Notice that a (weakly) compact FE scheme is necessarily (weakly) succinct. Our results show that weakly compact (non-collusion-resistant) FE schemes (supporting a sufficiently general class of functions,) imply collusion-resistant FE schemes. As shown in [3, 9], (non-compact) collusion-resistant FE schemes imply compact FE schemes. So now we can see these variants as equivalent notions under polynomial time reductions.

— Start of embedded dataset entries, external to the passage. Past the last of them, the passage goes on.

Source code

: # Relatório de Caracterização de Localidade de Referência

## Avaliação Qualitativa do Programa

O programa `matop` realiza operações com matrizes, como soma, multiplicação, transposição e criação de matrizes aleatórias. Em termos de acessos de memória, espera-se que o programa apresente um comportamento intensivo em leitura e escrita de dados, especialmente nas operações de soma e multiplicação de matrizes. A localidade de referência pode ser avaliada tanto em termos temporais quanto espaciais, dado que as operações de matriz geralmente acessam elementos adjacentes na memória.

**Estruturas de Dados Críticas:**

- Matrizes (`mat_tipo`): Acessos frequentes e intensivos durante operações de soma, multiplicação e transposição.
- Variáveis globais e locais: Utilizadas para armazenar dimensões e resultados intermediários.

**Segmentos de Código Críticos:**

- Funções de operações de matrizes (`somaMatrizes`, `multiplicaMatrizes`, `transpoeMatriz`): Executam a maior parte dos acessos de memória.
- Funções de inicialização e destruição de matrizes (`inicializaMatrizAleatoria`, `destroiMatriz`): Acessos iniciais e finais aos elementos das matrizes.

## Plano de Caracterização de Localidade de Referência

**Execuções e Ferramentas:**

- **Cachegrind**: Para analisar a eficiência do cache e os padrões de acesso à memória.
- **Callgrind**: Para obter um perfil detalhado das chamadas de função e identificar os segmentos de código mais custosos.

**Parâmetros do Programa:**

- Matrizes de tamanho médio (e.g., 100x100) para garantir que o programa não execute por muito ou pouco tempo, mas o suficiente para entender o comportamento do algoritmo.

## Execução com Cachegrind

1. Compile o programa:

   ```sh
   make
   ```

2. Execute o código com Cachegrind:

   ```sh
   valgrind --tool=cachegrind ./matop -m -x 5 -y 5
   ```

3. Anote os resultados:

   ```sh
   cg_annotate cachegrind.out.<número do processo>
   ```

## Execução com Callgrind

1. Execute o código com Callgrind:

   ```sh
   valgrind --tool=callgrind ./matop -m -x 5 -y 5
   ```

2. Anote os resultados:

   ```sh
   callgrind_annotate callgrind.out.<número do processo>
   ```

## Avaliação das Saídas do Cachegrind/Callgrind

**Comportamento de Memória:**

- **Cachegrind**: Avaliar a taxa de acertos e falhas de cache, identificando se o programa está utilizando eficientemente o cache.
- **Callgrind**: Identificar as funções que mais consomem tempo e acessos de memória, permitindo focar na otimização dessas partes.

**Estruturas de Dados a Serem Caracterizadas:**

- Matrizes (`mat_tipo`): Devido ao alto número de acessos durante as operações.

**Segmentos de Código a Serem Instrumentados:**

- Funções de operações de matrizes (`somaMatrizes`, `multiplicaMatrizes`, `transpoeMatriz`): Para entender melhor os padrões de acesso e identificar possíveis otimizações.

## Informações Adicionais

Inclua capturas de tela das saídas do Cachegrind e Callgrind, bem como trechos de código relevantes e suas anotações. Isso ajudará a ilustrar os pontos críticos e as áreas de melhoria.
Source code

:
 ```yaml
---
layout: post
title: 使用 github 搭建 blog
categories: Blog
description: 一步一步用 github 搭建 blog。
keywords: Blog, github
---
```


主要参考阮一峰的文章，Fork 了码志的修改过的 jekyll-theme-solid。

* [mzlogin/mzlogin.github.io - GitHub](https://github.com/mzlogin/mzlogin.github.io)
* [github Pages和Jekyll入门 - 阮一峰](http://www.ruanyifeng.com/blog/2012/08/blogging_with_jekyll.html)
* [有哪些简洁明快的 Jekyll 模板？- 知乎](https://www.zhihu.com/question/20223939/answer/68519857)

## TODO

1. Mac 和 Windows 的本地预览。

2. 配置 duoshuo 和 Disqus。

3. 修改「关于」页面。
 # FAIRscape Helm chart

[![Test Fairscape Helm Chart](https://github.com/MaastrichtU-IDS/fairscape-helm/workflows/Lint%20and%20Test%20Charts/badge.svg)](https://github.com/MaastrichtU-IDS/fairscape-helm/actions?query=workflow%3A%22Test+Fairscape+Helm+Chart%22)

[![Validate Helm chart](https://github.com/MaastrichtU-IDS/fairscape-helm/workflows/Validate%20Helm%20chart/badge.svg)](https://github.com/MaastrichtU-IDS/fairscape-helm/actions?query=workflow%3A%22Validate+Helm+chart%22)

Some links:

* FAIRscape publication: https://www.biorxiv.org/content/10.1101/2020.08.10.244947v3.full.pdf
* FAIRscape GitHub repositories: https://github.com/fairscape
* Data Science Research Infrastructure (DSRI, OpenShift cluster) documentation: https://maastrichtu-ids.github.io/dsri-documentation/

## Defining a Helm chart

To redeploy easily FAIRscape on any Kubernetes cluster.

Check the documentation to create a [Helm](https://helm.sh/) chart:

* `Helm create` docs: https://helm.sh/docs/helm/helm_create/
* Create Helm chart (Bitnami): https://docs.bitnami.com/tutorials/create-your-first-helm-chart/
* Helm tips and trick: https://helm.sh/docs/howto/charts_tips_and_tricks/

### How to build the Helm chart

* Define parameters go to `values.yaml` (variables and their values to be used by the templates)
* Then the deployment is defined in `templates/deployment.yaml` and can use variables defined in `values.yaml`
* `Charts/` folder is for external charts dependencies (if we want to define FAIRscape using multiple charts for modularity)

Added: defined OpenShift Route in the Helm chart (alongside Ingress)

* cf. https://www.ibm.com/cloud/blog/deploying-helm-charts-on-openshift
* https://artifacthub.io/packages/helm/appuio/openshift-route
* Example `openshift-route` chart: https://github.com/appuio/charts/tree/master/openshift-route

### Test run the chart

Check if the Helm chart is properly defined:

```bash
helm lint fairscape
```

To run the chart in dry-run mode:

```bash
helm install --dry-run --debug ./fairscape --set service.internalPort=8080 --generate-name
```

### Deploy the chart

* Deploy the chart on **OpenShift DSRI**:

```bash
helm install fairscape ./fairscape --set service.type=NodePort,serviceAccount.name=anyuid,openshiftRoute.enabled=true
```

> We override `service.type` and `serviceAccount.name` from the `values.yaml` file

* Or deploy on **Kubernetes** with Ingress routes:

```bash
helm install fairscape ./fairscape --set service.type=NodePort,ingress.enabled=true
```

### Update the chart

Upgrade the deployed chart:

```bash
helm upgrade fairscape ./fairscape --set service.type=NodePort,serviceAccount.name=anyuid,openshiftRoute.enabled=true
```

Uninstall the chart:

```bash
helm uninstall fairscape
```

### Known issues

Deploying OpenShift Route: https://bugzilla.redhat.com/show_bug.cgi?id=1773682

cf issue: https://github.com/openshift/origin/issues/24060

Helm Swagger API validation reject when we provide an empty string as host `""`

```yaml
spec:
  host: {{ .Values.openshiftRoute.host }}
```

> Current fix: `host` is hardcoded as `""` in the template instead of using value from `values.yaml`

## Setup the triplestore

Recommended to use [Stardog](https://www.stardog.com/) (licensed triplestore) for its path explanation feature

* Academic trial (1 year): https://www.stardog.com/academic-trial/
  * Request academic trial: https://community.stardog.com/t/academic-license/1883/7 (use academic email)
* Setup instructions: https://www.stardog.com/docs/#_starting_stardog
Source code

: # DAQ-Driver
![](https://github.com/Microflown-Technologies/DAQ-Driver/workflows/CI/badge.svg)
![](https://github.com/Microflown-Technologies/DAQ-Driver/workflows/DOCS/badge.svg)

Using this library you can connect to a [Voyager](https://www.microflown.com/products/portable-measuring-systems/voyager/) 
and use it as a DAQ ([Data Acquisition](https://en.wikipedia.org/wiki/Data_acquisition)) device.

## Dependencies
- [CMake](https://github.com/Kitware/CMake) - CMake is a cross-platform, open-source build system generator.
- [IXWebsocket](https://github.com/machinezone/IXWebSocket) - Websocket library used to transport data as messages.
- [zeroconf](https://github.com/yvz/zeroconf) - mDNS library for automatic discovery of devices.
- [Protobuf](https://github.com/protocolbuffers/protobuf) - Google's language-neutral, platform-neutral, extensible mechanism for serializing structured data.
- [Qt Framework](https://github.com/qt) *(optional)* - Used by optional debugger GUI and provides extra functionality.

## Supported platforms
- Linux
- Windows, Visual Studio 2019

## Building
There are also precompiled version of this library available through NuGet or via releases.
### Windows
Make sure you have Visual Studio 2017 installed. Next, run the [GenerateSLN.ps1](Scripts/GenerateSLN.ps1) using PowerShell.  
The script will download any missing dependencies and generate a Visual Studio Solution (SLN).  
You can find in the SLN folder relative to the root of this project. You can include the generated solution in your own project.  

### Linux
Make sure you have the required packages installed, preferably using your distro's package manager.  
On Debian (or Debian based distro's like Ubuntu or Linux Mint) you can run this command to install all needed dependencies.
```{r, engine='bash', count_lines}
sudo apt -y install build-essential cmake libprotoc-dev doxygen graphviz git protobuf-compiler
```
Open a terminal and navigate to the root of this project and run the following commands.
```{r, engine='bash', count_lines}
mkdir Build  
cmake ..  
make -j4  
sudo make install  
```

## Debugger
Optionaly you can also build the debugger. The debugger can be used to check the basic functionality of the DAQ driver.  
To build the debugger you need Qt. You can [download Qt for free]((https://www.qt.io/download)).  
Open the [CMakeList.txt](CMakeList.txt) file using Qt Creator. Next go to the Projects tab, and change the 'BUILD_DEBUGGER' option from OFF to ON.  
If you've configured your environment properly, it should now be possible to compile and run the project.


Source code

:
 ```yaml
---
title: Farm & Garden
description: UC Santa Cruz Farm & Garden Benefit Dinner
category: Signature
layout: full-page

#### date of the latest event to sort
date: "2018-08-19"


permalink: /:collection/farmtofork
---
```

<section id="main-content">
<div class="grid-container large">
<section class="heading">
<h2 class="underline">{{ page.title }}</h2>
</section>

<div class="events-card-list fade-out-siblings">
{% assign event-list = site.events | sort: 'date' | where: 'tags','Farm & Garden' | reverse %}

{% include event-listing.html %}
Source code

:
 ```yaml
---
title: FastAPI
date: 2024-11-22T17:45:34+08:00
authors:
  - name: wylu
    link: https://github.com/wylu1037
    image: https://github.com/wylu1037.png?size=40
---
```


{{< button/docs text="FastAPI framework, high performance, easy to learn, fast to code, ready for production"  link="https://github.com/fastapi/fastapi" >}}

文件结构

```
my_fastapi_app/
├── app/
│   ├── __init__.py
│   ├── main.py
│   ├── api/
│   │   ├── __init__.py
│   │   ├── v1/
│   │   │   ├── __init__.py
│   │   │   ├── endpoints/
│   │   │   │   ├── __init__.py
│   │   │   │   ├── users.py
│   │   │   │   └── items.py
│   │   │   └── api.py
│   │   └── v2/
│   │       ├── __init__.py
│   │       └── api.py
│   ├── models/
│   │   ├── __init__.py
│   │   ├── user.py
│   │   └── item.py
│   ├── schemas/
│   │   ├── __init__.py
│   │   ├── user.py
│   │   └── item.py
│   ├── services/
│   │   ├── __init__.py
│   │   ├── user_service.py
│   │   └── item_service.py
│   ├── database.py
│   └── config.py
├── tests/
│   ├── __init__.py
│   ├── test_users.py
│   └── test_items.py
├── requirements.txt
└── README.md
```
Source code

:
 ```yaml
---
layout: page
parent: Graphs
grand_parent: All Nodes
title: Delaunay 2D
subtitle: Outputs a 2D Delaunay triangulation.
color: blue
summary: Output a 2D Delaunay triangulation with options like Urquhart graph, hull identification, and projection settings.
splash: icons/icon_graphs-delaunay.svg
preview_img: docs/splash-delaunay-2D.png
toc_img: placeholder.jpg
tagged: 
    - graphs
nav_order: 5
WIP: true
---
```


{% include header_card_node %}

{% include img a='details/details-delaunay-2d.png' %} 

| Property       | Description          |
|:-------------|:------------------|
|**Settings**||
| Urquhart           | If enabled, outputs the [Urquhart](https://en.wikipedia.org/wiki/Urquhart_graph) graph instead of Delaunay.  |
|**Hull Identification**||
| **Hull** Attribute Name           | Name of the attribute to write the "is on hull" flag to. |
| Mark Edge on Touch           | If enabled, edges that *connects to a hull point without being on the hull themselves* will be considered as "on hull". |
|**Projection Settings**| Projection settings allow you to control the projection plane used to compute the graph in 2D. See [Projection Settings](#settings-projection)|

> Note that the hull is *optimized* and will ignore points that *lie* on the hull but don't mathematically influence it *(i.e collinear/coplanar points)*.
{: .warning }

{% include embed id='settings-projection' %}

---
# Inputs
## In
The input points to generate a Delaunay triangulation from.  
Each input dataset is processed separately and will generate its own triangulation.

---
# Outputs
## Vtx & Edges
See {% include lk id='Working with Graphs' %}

One may attempt to instantiate a compact collusion-resistant FE scheme using our transformations on a succinct 1-secure FE scheme. Based on sub-exponential lattice assumption, Goldwasser et al. [25] showed that, for any polynomial d(n), there exists a succinct 1-secure FE scheme for the class of functions with 1-bit output and depth d circuits. However, it is not clear how to efficiently “upgrade” this FE scheme to be capable of generating a functional key of its own encryption function so that the assumptions of our transformations can be met. This is not surprising because any instantiation would immediately give an indistinguishability obfuscator. We find it very interesting to answer such question and we leave it for future work.